What is the concentration (in M) of a 225ml potassium sulfate solution that contains 4.15g of potassium?

Chemistry

1 answer:

mars1129 [50]3 years ago

4 0

The concentration of solution in M or mol/L can be calculated using the following formula:

$C=\frac{n}{V}$ .... (1)

Here, n is number of moles and V is volume of solution in L.

The molecular formula of potassium sulfate is $K_{2}SO_{4}$ thus, there are 2 moles of potassium in 1 mol of potassium sulfate.

1 mol of potassium will be there in 0.5 mol of potassium sulfate.

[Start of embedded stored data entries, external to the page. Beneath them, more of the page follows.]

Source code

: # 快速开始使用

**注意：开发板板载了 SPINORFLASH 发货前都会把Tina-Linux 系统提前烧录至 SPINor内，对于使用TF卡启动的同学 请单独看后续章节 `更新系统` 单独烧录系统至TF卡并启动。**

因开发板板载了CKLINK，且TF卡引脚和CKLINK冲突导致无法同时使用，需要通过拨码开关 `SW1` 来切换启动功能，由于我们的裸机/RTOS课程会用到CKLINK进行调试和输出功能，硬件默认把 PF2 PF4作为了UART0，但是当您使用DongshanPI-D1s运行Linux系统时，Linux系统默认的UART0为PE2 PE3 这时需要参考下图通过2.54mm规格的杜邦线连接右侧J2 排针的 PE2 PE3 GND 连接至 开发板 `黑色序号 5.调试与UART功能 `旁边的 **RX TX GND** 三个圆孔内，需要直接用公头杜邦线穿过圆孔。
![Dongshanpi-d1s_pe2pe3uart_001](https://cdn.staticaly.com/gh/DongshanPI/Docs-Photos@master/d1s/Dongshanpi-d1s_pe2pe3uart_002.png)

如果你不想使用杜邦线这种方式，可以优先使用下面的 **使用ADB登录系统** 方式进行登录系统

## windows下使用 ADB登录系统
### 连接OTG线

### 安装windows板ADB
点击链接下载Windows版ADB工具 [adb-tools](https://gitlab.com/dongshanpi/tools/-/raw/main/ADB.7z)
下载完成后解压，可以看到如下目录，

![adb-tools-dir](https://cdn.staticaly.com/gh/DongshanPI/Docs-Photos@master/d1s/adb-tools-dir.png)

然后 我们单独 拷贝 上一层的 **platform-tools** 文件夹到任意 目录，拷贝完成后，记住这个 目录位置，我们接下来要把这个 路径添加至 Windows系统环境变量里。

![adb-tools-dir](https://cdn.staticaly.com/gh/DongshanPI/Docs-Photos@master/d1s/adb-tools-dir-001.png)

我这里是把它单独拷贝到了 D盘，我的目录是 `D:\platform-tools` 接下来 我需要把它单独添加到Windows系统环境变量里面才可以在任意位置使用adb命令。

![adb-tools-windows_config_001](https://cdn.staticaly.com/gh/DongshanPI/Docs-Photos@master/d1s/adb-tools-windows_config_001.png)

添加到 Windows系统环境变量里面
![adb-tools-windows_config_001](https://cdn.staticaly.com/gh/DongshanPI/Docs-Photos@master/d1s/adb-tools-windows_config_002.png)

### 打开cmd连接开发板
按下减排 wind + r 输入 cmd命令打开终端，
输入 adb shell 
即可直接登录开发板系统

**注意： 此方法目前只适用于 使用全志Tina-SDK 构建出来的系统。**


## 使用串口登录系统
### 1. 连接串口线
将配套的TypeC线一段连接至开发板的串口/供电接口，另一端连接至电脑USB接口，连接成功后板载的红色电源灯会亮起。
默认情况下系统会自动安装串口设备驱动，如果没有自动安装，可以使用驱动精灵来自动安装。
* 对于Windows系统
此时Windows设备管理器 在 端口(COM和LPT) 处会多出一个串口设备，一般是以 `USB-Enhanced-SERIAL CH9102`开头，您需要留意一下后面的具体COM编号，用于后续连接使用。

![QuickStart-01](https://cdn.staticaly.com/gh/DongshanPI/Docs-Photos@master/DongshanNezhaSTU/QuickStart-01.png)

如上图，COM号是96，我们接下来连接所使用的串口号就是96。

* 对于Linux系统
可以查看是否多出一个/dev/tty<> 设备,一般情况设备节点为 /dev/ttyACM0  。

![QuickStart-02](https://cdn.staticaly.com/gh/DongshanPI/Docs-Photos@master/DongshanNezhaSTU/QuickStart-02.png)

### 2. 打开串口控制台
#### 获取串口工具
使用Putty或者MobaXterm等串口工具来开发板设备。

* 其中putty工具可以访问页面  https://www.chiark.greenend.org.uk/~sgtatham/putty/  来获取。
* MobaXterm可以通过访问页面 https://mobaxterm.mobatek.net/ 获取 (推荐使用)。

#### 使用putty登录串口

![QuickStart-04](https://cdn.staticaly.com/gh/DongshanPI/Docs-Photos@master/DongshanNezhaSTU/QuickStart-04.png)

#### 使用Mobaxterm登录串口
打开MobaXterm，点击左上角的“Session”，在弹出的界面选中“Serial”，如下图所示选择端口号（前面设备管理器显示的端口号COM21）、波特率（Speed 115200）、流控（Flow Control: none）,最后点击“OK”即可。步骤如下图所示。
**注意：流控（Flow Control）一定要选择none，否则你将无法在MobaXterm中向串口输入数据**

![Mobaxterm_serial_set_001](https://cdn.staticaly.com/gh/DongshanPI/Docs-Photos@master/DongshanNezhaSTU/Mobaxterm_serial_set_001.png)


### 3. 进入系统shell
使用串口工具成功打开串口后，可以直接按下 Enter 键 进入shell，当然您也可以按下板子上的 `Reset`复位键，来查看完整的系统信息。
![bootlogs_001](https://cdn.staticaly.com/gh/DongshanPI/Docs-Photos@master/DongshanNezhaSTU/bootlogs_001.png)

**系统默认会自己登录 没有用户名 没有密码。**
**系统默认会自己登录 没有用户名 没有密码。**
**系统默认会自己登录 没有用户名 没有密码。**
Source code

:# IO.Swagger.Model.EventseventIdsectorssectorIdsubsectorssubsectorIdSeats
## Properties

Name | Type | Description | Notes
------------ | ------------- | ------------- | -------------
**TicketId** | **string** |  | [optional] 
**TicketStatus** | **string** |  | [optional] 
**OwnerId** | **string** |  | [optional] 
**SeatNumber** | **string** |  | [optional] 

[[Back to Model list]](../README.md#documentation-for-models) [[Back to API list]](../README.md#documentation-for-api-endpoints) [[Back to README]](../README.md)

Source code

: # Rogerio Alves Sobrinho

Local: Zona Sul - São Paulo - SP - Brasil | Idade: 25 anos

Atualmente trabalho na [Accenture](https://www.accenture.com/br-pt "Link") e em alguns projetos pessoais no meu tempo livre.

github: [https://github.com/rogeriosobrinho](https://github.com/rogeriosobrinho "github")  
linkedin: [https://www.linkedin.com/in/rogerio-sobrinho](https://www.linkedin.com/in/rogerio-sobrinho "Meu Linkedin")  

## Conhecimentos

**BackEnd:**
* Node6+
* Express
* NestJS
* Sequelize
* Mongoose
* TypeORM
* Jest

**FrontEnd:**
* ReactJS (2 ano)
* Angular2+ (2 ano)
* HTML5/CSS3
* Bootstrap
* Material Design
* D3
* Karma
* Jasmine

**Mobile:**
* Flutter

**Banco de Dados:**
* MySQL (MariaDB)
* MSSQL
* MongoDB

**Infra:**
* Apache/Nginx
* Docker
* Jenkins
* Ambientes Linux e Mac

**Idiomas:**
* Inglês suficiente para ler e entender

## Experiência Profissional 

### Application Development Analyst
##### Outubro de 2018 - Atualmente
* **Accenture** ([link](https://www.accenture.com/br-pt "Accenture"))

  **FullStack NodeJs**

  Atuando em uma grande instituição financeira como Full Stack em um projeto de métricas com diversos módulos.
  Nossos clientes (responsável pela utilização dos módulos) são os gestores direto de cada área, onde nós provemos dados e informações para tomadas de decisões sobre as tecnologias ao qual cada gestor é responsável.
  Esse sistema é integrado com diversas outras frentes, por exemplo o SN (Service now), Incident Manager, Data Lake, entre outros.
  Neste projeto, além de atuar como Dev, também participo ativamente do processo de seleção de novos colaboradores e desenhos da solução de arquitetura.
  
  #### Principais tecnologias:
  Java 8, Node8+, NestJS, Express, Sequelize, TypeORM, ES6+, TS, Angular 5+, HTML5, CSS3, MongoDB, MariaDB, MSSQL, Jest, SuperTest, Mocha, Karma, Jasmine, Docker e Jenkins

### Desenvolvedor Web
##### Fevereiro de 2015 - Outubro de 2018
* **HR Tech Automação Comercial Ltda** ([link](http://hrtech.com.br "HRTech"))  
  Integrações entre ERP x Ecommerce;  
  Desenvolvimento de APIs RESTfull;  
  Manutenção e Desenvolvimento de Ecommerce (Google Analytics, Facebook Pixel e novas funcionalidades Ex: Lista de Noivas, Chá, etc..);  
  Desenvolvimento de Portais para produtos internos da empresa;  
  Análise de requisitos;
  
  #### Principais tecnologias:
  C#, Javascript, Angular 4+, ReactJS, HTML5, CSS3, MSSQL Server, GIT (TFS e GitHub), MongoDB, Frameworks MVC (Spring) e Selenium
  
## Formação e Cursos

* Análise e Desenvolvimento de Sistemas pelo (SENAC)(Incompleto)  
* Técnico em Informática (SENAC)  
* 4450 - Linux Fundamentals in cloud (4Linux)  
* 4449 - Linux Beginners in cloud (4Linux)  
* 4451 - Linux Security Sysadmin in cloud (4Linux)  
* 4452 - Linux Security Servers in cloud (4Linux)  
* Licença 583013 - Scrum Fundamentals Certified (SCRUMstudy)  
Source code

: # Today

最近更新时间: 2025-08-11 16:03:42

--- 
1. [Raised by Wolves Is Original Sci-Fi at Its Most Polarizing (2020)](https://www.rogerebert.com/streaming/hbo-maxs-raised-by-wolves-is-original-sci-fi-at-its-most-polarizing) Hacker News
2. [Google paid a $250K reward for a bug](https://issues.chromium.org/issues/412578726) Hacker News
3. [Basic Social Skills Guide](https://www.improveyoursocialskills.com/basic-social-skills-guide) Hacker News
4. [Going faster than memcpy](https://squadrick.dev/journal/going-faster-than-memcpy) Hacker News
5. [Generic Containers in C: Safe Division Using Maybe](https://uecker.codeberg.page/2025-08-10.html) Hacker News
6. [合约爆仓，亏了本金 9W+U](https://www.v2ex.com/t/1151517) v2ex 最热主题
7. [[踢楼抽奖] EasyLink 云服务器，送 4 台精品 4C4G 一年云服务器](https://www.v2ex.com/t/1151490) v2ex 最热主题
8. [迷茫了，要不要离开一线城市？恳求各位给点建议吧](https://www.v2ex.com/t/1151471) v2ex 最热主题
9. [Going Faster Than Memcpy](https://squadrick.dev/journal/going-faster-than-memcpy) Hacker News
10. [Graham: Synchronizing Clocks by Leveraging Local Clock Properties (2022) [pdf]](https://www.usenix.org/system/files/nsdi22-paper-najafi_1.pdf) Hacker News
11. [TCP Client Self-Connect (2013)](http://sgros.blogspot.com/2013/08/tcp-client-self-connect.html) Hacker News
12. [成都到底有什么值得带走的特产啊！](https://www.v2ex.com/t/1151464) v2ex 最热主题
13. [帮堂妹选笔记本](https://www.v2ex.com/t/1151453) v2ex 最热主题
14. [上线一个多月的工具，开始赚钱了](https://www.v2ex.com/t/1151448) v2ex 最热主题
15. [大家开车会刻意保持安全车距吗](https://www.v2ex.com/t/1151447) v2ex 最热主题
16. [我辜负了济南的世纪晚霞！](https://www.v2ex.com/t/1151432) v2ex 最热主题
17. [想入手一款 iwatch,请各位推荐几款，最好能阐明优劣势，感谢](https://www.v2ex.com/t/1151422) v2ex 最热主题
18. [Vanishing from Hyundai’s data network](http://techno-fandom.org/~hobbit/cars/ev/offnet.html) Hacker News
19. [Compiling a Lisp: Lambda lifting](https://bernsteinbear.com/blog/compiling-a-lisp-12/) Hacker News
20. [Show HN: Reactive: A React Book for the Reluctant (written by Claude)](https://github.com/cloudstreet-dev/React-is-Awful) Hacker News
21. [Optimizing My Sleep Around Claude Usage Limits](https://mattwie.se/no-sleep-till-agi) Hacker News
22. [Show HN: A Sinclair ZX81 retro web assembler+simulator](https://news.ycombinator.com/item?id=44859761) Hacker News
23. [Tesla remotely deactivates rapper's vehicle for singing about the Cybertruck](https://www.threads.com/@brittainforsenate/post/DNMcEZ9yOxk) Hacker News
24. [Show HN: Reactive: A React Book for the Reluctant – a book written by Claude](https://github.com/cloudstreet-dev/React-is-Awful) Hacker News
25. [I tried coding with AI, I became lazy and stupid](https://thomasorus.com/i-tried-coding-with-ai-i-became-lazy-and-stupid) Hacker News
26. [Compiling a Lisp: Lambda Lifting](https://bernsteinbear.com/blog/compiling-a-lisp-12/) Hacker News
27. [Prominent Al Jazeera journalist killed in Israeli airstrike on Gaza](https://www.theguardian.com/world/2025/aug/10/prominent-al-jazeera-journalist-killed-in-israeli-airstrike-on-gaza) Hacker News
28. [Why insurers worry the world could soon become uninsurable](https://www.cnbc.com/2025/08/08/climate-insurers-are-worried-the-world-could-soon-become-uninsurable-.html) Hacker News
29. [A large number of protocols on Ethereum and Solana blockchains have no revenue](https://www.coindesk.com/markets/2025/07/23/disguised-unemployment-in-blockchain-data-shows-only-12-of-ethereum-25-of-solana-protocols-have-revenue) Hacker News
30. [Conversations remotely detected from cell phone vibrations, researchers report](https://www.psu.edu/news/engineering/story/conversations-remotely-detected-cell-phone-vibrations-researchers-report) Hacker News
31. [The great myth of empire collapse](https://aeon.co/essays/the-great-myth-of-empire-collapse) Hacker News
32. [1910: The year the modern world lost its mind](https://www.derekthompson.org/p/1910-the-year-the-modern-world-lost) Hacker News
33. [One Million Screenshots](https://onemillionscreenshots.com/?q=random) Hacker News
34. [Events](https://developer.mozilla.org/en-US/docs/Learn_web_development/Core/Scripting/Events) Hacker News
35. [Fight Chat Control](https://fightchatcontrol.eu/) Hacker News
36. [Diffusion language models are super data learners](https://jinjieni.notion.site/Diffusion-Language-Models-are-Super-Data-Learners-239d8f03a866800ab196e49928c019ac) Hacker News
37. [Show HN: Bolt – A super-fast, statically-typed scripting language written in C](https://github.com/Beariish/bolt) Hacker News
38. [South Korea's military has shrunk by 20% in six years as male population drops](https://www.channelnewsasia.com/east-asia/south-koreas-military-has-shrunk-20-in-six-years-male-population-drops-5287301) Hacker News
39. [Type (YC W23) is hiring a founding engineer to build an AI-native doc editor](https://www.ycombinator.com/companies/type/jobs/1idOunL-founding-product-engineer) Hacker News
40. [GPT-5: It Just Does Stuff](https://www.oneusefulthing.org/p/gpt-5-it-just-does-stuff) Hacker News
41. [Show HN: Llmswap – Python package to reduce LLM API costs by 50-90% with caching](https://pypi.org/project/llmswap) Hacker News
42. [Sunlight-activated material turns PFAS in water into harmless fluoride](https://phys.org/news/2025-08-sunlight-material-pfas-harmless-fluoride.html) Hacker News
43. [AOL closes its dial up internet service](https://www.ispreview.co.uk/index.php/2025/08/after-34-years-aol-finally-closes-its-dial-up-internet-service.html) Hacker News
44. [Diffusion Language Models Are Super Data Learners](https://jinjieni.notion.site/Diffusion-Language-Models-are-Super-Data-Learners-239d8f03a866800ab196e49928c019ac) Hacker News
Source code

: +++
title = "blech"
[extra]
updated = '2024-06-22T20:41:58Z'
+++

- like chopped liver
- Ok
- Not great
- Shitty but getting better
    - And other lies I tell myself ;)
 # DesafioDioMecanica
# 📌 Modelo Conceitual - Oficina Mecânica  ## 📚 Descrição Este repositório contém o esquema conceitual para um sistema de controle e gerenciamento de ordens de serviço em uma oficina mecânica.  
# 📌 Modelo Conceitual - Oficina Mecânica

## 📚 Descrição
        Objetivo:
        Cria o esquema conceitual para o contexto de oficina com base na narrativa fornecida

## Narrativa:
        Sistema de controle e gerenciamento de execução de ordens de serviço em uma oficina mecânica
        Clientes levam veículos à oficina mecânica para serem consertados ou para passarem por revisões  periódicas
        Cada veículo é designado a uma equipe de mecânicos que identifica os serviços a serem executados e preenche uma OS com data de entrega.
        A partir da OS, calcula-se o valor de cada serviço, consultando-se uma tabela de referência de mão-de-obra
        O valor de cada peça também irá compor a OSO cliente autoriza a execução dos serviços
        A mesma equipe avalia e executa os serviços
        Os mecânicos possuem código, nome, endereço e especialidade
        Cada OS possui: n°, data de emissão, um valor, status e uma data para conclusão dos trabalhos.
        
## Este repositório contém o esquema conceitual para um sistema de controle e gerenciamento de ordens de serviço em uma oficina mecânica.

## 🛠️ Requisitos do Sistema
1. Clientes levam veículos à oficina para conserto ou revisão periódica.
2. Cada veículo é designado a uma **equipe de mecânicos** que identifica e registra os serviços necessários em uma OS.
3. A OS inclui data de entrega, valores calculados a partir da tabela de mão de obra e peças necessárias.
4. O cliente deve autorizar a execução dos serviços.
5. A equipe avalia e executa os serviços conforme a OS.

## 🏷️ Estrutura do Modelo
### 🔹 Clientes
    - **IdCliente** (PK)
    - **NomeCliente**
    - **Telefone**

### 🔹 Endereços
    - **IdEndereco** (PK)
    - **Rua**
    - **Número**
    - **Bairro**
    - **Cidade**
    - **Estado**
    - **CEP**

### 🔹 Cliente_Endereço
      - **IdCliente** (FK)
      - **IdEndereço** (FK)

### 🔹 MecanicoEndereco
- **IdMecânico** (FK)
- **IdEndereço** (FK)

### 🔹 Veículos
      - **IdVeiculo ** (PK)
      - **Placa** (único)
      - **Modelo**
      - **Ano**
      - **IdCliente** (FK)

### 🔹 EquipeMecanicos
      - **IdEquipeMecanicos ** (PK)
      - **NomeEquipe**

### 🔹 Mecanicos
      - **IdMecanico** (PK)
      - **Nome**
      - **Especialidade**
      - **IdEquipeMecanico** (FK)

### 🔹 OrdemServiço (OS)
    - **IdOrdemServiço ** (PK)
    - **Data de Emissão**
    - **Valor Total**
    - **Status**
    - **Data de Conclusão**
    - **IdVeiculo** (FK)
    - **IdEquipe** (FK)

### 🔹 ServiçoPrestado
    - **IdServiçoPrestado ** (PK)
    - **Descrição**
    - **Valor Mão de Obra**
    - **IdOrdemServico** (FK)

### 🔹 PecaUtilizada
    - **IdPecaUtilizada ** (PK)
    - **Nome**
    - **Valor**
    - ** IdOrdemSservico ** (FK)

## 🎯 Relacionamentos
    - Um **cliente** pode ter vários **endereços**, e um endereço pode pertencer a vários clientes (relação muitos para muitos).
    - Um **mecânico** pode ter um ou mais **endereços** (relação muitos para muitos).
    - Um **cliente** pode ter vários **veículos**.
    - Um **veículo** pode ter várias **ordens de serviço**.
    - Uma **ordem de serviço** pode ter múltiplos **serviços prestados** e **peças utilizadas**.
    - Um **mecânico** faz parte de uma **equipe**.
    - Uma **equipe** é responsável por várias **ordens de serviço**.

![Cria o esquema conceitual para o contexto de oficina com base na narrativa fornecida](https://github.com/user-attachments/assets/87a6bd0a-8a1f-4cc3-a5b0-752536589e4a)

Mass of potassium is 4.15 g, molar mass is 39.1 g/mol.

Number of moles can be calculated as follows:

$n=\frac{m}{M}$

Here, m is mass and M is molar mass

Putting the values,

$n=\frac{(4.15 g}{(39.1 g/mol}=0.1061 mol$

Thus, number of moles of $K_{2}SO_{4}$ will be $0.1061\times 0.5=0.053 mol$ .

The volume of solution is 225 mL, converting this into L,

$1 mL=10^{-3}L$

Thus,

$225 mL=0.225 L$

Putting the values in equation (1),

$C=\frac{(0.053 mol}{0.225 L}=0.236 M$

Therefore, concentration of potassium sulfate solution is 0.236 M.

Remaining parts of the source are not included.